In part (a), Vc = (1/C)integral of i dt.
What is the corresponding expression for part (b) for which ESR = R?

3. Sep 22, 2014

### Xyius

That is what is confusing me. That equation is derived in the following way.

$q(t)=C v(t)$
$\frac{d}{dt}q(t)=\frac{d}{dt}C v(t)$
$i(t)=C \frac{d}{dt}v(t)$

When now there is a resistance, I am not sure which ones of these quantities changes.
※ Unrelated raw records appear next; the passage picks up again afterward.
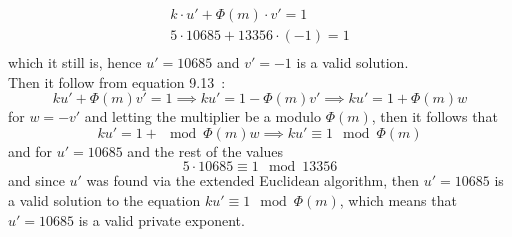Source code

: \documentclass[12pt]{article}
\begin{document}
\begin{align*}
    k \cdot u' + \Phi(m) \cdot v' = 1\\
    5 \cdot 10685 + 13356 \cdot (-1) = 1\\
\end{align*}
which it still is, hence $u' = 10685$ and $v' = -1$ is a valid solution.\\
Then it follow from equation 9.13~\cite{Algebra}:
\begin{equation*}
    ku' + \Phi(m)v' = 1 \implies ku' = 1 - \Phi(m)v' \implies ku' = 1 + \Phi(m)w
\end{equation*}
for $w=-v'$ and letting the multiplier be a modulo $\Phi(m)$, then it follows that
\begin{equation*}
    ku' = 1 + \mod \Phi(m)w \implies ku' \equiv 1 \mod \Phi(m)
\end{equation*}
and for $u' = 10685$ and the rest of the values
\begin{equation*}
    5 \cdot 10685 \equiv 1 \mod 13356
\end{equation*}
and since $u'$ was found via the extended Euclidean algorithm, then $u' = 10685$ is a valid solution to the equation $ku' \equiv 1 \mod \Phi(m)$, which means that $u' = 10685$ is a valid private exponent.\\
\printbibliography
\end{document}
My only thought is to say that when there is a series resistance, it adds a voltage drop of $i(t)R$ So the total voltage drop becomes the following.

$V=\frac{1}{C}q+IR$
$\frac{d}{dt}V=\frac{1}{C}\frac{d}{dt}q+\frac{d}{dt}IR$
$\frac{d}{dt}V=\frac{1}{C}I+\frac{dI}{dt}R$

Integrating both sides with respect to t gives the following.

$V=\frac{1}{C}\int I dt + IR$

Writing it in the problems notation it would be.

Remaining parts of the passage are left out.